Argentina (and Alberto) needs Macri to survive
Macri’s shift of tone in the days after the PASO primary was a sign of a survival political instinct kicking in.
In 2007, well before an Argentine became Pope, the Vatican printed a 41-page document. It buried the idea, once and for all, that there exists a place called limbo, a border between heaven and hell for the souls that were neither condemned to punishment nor graced with the eternal joy of heaven.
And then Argentina held presidential primaries.
The country is right there now, in a political limbo that threatens the governability of an economy that was already fragile, now that it seems certain that President Mauricio Macri will not win reelection and that Alberto Fernández will most likely be the next head of state, as from December 10.
A question-mark still hangs over the format of the transition, both here and abroad. Macri is now a premature lame duck but he is still obliged to run in a presidential campaign because there are plenty of other jobs at stake in October (half of the Lower House, a third of the Senate, and hundreds of elections at provincial and municipal levels), while the ‘VPE’ (virtual president-elect) Alberto Fernández is pressed to offer opinions about his future policy and team, without yet having a legal mandate.

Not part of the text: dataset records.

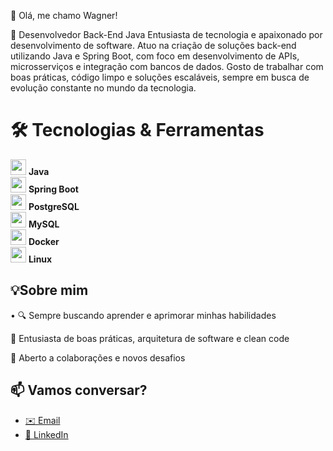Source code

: 👋 Olá, me chamo Wagner!

🚀 Desenvolvedor Back-End Java
Entusiasta de tecnologia e apaixonado por desenvolvimento de software. Atuo na criação de soluções back-end utilizando Java e Spring Boot, com foco em desenvolvimento de APIs, microsserviços e integração com bancos de dados. Gosto de trabalhar com boas práticas, código limpo e soluções escaláveis, sempre em busca de evolução constante no mundo da tecnologia.

 # 🛠️ Tecnologias & Ferramentas
<img src="https://cdn.jsdelivr.net/gh/devicons/devicon/icons/java/java-original.svg" width="25"/> **Java**  
<img src="https://cdn.jsdelivr.net/gh/devicons/devicon/icons/spring/spring-original.svg" width="25"/> **Spring Boot**  
<img src="https://cdn.jsdelivr.net/gh/devicons/devicon/icons/postgresql/postgresql-original.svg" width="25"/> **PostgreSQL**  
<img src="https://cdn.jsdelivr.net/gh/devicons/devicon/icons/mysql/mysql-original.svg" width="25"/> **MySQL**  
<img src="https://cdn.jsdelivr.net/gh/devicons/devicon/icons/docker/docker-original.svg" width="25"/> **Docker**  
<img src="https://cdn.jsdelivr.net/gh/devicons/devicon/icons/linux/linux-original.svg" width="25"/> **Linux**  

## 💡Sobre mim
• 🔍 Sempre buscando aprender e aprimorar minhas habilidades

🧠 Entusiasta de boas práticas, arquitetura de software e clean code

🤝 Aberto a colaborações e novos desafios

## 📫 Vamos conversar?

- [✉️ Email](mailto:wagnersillva909@gmail.com)
- [💼 LinkedIn](https://www.linkedin.com/in/wagner-silva-b869ab35b/)
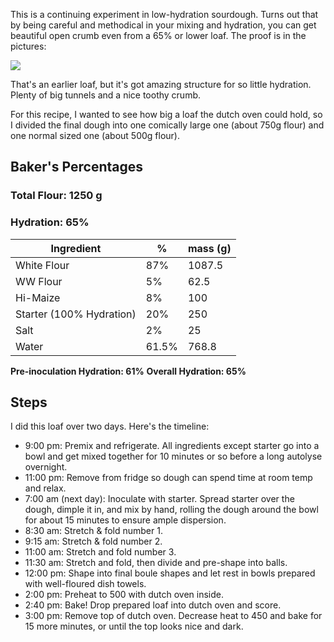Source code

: This is a continuing experiment in low-hydration sourdough. Turns out that
by being careful and methodical in your mixing and hydration, you can get 
beautiful open crumb even from a 65% or lower loaf. The proof is in the pictures:

![](https://bvtujo.github.io/bread/assets/image/2019-08-23-Open-Crumb-Sourdough.jpg)

That's an earlier loaf, but it's got amazing structure for so little hydration. Plenty
of big tunnels and a nice toothy crumb. 

For this recipe, I wanted to see how big a loaf the dutch oven could hold, so I divided
the final dough into one comically large one (about 750g flour) and one normal sized one
(about 500g flour). 

## Baker's Percentages
### Total Flour: 1250 g
### Hydration: 65%

| Ingredient  | %   | mass (g) |
|-------------|-----|----------|
| White Flour | 87% | 1087.5   |
| WW Flour    | 5%  | 62.5     |
| Hi-Maize    | 8%  | 100      |
| Starter (100% Hydration) | 20% | 250 |
| Salt        | 2%  | 25       |
| Water       | 61.5% | 768.8 |
**Pre-inoculation Hydration: 61%**
**Overall Hydration: 65%**

## Steps
I did this loaf over two days. Here's the timeline:
* 9:00 pm: Premix and refrigerate. All ingredients except starter go into a bowl
and get mixed together for 10 minutes or so before a long autolyse overnight. 
* 11:00 pm: Remove from fridge so dough can spend time at room temp and relax.
* 7:00 am (next day): Inoculate with starter. Spread starter over the dough, dimple
it in, and mix by hand, rolling the dough around the bowl for about 15 minutes to 
ensure ample dispersion. 
* 8:30 am: Stretch & fold number 1.
* 9:15 am: Stretch & fold number 2.
* 11:00 am: Stretch and fold number 3. 
* 11:30 am: Stretch and fold, then divide and pre-shape into balls. 
* 12:00 pm: Shape into final boule shapes and let rest in bowls prepared with 
well-floured dish towels. 
* 2:00 pm: Preheat to 500 with dutch oven inside. 
* 2:40 pm: Bake! Drop prepared loaf into dutch oven and score. 
* 3:00 pm: Remove top of dutch oven. Decrease heat to 450 and bake for 15 more minutes, or until the top looks nice and dark.



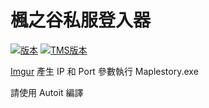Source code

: # 楓之谷私服登入器

[![版本](https://img.shields.io/badge/版本-1.0.0-blue.svg?style=flat-square)](#)
[![TMS版本](https://img.shields.io/badge/TMS-113-blue.svg?style=flat-square)](#)

[Imgur](https://i.imgur.com/hOEedB5.jpg)
產生 IP 和 Port 參數執行 Maplestory.exe

請使用 Autoit 編譯
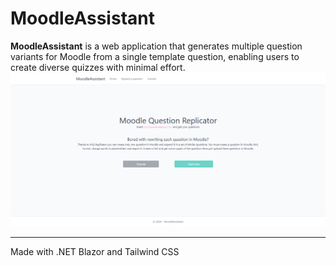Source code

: # MoodleAssistant #

**MoodleAssistant** is a web application that generates multiple question variants for Moodle from a single template question, enabling users to create diverse quizzes with minimal effort.
<br/>
<kbd>
<img src="https://github.com/S0Ale/MoodleAssistant/blob/master/doc/Home-site.png"/>
</kbd>

- - -
Made with .NET Blazor and Tailwind CSS
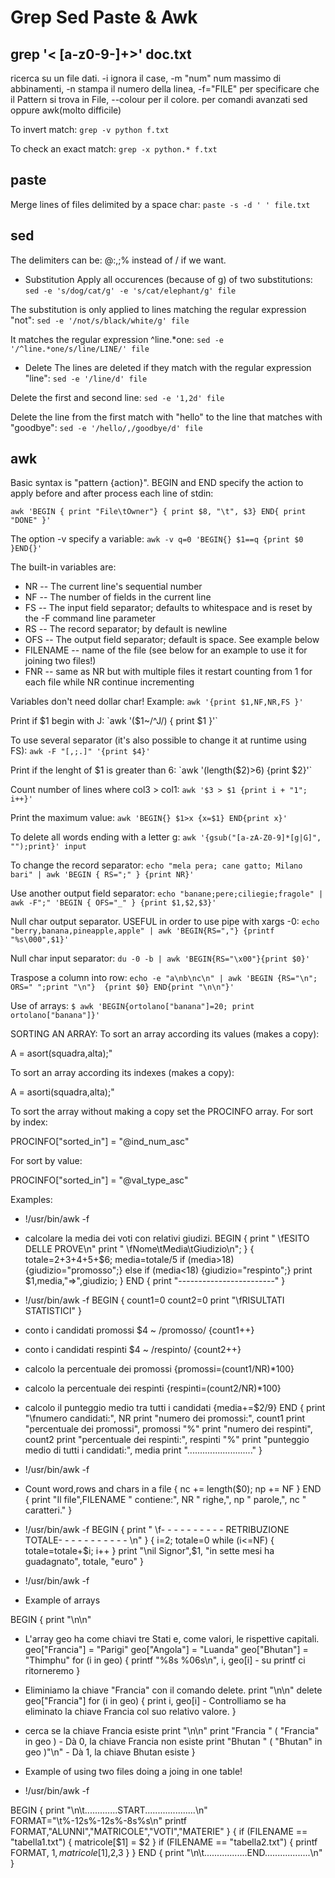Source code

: 
#  Grep Sed Paste &amp; Awk


## grep '\< [a-z0-9-]\+\>' doc.txt

ricerca su un file dati. -i ignora il case, -m "num" num massimo di abbinamenti, -n stampa il numero della linea, -f="FILE" per specificare che il Pattern si trova in File, --colour per il colore. per comandi avanzati sed oppure awk(molto difficile)

To invert match:
`grep -v python f.txt`

To check an exact match:
`grep -x python.* f.txt`



## paste

Merge lines of files delimited by a space char:
`paste -s -d ' ' file.txt`



## sed

The delimiters can be: @:,;% instead of / if we want.
*  Substitution
Apply all occurences (because of g) of two substitutions:
`sed -e 's/dog/cat/g' -e 's/cat/elephant/g' file`

The substitution is only applied to lines matching the regular expression "not":
`sed -e '/not/s/black/white/g' file`

It matches the regular expression ^line.*one:
`sed -e '/^line.*one/s/line/LINE/' file`


*  Delete
The lines are deleted if they match with the regular expression "line":
`sed -e '/line/d' file`

Delete the first and second line:
`sed -e '1,2d' file`

Delete the line from the first match with "hello" to the line that matches with "goodbye":
`sed -e '/hello/,/goodbye/d' file`




## awk

Basic syntax is "pattern {action}".
BEGIN and END specify the action to apply before and after process each line of stdin:

`awk 'BEGIN { print "File\tOwner"} { print $8, "\t", $3} END{ print "DONE" }'`

The option -v specify a variable:
`awk -v q=0 'BEGIN{} $1==q {print $0 }END{}'`


The built-in variables are:
*   NR -- The current line's sequential number
*   NF -- The number of fields in the current line
*   FS -- The input field separator; defaults to whitespace and is reset by the -F command line parameter
*   RS -- The record separator; by default is newline
*   OFS -- The output field separator; default is space. See example below
*   FILENAME -- name of the file (see below for an example to use it for joining two files!)
*   FNR -- same as NR but with multiple files it restart counting from 1 for each file while NR continue incrementing

Variables don't need dollar char!
Example:
`awk '{print $1,NF,NR,FS }'`


Print if $1 begin with J:
`awk '($1~/^J/) { print $1 }'`

To use several separator (it's also possible to change it at runtime using FS):
`awk -F "[,;.]" '{print $4}'`

Print if the lenght of $1 is greater than 6:
`awk '(length($2)>6) {print $2}'`

Count number of lines where col3 > col1:
`awk '$3 > $1 {print i + "1"; i++}'`

Print the maximum value: 
`awk 'BEGIN{} $1>x {x=$1} END{print x}'`

To delete all words ending with a letter g:
`awk '{gsub("[a-zA-Z0-9]*[g|G]", "");print}' input`


To change the record separator: 
`echo "mela pera; cane gatto; Milano bari" | awk 'BEGIN { RS=";" } {print NR}'`

Use another output field separator:
`echo "banane;pere;ciliegie;fragole" | awk -F";" 'BEGIN { OFS="_" } {print $1,$2,$3}'`

Null char output separator. USEFUL in order to use pipe with xargs -0:
`echo "berry,banana,pineapple,apple" | awk 'BEGIN{RS=","} {printf "%s\000",$1}'`

Null char input separator:
`du -0 -b | awk 'BEGIN{RS="\x00"}{print $0}'`

Traspose a column into row:
`echo -e "a\nb\nc\n" | awk 'BEGIN {RS="\n"; ORS=" ";print "\n"}  {print $0} END{print "\n\n"}'`

Use of arrays:
`$ awk 'BEGIN{ortolano["banana"]=20; print ortolano["banana"]}'`


SORTING AN ARRAY:
To sort an array according its values (makes a copy):

A = asort(squadra,alta);"


To sort an array according its indexes (makes a copy):

A = asorti(squadra,alta);"


To sort the array without making a copy set the PROCINFO array.
For sort by index:

PROCINFO["sorted_in"] = "@ind_num_asc"


For sort by value:

PROCINFO["sorted_in"] = "@val_type_asc"



Examples:



- !/usr/bin/awk -f
- calcolare la media dei voti con relativi giudizi.
BEGIN {
print "     \fESITO DELLE PROVE\n"
print " \fNome\tMedia\tGiudizio\n";
}
{
totale=$2+$3+$4+$5+$6;
media=totale/5
if (media>18) {giudizio="promosso";}
else if (media<18) {giudizio="respinto";}
print $1,media,"=>",giudizio;
}
END {
print "------------------------"
}






- !/usr/bin/awk -f
BEGIN {
count1=0
count2=0
print "\fRISULTATI STATISTICI"
}
- conto i candidati promossi
$4 ~ /promosso/ {count1++}
- conto i candidati respinti
$4 ~ /respinto/ {count2++}
- calcolo la percentuale dei promossi
{promossi=(count1/NR)*100}
- calcolo la percentuale dei respinti
{respinti=(count2/NR)*100}
- calcolo il punteggio medio tra tutti i candidati
{media+=$2/9}
END {
print "\fnumero candidati:", NR
print "numero dei promossi:", count1
print "percentuale dei promossi", promossi "%"
print "numero dei respinti", count2
print "percentuale dei respinti:", respinti "%"
print "punteggio medio di tutti i candidati:", media
print ".........................."
}






- !/usr/bin/awk -f
-  Count word,rows and chars in a file
{
nc += length($0); np += NF
}
END { print "Il file",FILENAME " contiene:", NR " righe,", np " parole,", nc " caratteri."
}








- !/usr/bin/awk -f
BEGIN {
print " \f- - - - - - - - - - RETRIBUZIONE TOTALE- - - - - - - - - - - \n"
}
{
i=2; totale=0
while (i<=NF) {
totale=totale+$i;
i++
}
print "\nil Signor",$1, "in sette mesi ha guadagnato", totale, "euro"
}







- !/usr/bin/awk -f

-  Example of arrays

BEGIN {
print "\n\n"
- L'array geo ha come chiavi tre Stati e, come valori, le rispettive capitali.
geo["Francia"] = "Parigi"
geo["Angola"] = "Luanda"
geo["Bhutan"] = "Thimphu"
for (i in geo) {
printf "%8s %06s\n", i, geo[i] - su printf ci ritorneremo
}
-  Eliminiamo la chiave "Francia" con il comando delete.
print "\n\n"
delete geo["Francia"]
for (i in geo) {
print i, geo[i] - Controlliamo se ha eliminato la chiave Francia col suo relativo valore.
}
-  cerca se la chiave Francia esiste
print "\n\n"
print "Francia " ( "Francia" in geo )   - Dà 0, la chiave Francia non esiste
print "Bhutan " ( "Bhutan" in geo )"\n"  - Dà 1, la chiave Bhutan esiste
}







-  Example of using two files doing a joing in one table!
- !/usr/bin/awk -f

BEGIN {
print "\n\t.............START....................\n"
FORMAT="\t%-12s%-12s%-8s%s\n"
printf FORMAT,"ALUNNI","MATRICOLE","VOTI","MATERIE"
}
{
if (FILENAME == "tabella1.txt") {
matricole[$1] = $2
}
if (FILENAME == "tabella2.txt") {
printf FORMAT, $1,matricole[$1],$2,$3
}
}
END {
print "\n\t.................END..................\n"
}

Where does power rest? On Wednesday morning, as part of a handful of measures he hopes will soothe angry voters, Macri announced the price of fuel would be frozen for 90 days. Later in the day, oil companies and hydrocarbon-rich provinces put pressure on the government to freeze the freeze, forcing the Energy Secretariat to issue a sombre statement that night to say that the decision would be taken “in agreement ” w it h the companies.
Then on Thursday, the day after another frantic day that pushed the price of the US dollar against the peso another six percent upwards, Fernández came out to hush the markets, saying that 60 pesos per greenback seemed a good level for him and that there was no reason for further devaluation.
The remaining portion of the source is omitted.